Les représailles et l’intimidation par le biais de poursuites pénales ne devraient jamais être une surprise dans le contexte des tentatives de l’État d’étouffer la dissidence. Des dizaines de prisonniers politiques vieillissants incarcérés à cause de COINTELPRO restent en prison à ce jour, et de nouveaux prisonniers politiques sont créés chaque fois que des personnes sont incarcérées à la suite d’un activisme protégé par la Constitution.

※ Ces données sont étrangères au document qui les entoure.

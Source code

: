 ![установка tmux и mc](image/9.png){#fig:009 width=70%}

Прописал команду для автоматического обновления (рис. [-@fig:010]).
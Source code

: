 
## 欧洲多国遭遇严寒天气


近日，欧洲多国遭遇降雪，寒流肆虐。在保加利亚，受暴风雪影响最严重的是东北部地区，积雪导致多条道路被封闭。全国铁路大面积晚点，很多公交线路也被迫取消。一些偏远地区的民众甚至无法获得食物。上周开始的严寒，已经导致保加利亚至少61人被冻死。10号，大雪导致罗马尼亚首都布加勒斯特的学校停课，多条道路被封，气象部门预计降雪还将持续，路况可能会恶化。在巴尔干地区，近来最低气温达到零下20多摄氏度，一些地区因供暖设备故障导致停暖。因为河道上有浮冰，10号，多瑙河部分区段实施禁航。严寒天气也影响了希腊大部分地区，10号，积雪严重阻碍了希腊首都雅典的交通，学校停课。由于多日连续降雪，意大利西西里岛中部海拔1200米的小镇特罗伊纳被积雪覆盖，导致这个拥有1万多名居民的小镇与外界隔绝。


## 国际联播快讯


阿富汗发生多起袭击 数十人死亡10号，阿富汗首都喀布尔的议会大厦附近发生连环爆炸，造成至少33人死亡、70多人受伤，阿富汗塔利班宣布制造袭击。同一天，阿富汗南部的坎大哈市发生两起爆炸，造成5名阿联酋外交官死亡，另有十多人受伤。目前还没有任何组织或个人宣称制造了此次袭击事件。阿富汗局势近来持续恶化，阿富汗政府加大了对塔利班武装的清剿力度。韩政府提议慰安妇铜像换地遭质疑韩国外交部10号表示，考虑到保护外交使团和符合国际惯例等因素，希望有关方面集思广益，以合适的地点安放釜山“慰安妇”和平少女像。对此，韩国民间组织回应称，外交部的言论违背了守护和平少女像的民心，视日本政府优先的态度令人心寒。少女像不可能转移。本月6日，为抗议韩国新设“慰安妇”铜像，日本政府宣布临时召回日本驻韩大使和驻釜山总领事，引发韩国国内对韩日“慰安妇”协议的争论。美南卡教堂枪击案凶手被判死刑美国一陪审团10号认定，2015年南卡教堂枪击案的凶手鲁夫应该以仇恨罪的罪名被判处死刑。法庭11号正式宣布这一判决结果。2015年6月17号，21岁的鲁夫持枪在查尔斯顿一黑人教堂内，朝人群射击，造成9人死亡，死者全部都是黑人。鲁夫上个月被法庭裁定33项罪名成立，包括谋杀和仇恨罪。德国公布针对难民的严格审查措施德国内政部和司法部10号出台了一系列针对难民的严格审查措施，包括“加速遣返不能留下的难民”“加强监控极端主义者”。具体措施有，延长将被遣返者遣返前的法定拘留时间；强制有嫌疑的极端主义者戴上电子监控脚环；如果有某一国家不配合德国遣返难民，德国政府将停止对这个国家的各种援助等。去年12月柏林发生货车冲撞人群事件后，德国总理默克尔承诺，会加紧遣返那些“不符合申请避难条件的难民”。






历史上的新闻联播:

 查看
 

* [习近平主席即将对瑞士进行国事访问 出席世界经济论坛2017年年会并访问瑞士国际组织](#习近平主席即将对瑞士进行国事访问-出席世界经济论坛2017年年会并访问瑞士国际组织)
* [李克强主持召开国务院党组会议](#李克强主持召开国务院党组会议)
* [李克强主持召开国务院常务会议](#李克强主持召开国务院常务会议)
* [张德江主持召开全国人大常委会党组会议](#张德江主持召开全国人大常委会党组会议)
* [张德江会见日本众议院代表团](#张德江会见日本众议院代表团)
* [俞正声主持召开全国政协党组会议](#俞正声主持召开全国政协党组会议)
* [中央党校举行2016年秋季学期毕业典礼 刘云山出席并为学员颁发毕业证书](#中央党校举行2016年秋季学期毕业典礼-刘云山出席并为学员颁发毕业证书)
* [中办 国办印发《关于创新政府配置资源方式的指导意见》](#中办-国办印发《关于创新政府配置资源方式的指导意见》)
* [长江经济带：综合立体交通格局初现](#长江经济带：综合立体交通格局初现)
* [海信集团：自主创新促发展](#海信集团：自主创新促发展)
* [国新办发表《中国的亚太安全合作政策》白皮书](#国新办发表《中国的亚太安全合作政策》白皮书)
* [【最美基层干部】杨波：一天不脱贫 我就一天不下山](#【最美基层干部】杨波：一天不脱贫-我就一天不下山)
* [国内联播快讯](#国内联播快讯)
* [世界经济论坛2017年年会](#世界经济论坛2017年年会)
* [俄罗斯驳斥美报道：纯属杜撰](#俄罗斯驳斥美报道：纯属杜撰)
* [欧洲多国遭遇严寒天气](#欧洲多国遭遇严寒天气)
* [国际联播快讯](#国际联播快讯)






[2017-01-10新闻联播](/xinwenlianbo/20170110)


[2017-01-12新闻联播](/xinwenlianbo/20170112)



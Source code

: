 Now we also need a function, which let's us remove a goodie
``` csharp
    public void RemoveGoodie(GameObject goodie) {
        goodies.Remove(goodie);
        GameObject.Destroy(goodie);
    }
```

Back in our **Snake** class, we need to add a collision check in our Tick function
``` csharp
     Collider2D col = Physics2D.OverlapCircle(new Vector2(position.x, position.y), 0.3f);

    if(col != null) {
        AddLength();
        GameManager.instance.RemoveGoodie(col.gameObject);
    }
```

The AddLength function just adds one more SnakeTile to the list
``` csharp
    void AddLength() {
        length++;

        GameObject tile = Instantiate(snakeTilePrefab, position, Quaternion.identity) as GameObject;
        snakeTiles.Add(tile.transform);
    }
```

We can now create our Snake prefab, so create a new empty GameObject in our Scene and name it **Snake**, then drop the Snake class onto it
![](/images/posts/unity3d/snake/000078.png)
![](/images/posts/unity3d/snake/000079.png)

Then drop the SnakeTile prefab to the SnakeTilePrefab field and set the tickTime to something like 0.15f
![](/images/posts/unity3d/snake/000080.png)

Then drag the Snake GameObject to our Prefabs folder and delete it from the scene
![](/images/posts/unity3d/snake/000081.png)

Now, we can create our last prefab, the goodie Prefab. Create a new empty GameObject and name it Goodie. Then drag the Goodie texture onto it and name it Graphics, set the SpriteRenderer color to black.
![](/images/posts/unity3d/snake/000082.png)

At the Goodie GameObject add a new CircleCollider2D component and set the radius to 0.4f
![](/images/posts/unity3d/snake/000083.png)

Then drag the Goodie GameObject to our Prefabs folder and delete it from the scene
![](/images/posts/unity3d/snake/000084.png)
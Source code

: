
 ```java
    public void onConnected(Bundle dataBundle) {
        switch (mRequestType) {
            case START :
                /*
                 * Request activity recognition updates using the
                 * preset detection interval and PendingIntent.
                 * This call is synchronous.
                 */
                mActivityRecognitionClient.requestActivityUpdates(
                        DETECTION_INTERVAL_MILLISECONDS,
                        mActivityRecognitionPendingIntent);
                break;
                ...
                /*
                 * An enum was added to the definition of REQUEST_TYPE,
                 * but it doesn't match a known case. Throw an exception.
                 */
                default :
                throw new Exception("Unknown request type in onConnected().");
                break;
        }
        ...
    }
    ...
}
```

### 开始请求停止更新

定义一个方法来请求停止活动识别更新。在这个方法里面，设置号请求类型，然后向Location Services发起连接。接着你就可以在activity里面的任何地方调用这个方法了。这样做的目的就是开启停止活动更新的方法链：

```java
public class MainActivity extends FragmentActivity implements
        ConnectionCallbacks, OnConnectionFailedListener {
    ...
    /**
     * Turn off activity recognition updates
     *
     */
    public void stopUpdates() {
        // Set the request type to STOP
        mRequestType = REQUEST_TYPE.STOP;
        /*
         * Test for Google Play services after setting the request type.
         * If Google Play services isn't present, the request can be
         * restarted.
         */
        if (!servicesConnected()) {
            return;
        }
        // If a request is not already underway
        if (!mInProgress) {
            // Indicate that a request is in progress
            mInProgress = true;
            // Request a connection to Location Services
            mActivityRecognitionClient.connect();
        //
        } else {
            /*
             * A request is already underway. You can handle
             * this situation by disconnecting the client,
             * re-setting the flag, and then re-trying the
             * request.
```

La presse a toujours joué un rôle crucial dans les mouvements politiques, et les médias peuvent soit agir de manière responsable en rapportant la vérité sur les mouvements de résistance, soit être complices de l’affaiblissement de la démocratie en diffusant des informations erronées ou en les ignorant complètement. Dans le cadre de COINTELPRO, le FBI s’est appuyé sur de véritables « fake news » (publication de fausses nouvelles dans les journaux grand public, voire création de fausses publications populaires) pour salir publiquement les mouvements ou semer la discorde au sein des organisations. Étant donné que seulement six sociétés possèdent 90 % de tous les médias américains, le journalisme indépendant n’a jamais joué un rôle aussi crucial dans nos mouvements sociaux.

Le droit de manifester et une presse libre sont essentiels au fonctionnement de la démocratie, et nous constatons que ces deux éléments sont menacés par les pouvoirs mêmes qui sont censés les protéger. Nous devons rester vigilants alors que les élus s’apprêtent à menacer les principes les plus fondamentaux d’une société ouverte et libre avec une législation anti-manifestation. Nous devons soutenir les défenseurs du J20 et les autres militants de la justice sociale pris pour cible par l’État. Nous devons défendre la neutralité de l’Internet et le journalisme indépendant qui s’efforce de dire la vérité en évitant les machines à informations des entreprises. Et nous devons élever les mouvements alimentés par des personnes qui refusent de reculer – et comprendre que nous pouvons aussi être ces personnes.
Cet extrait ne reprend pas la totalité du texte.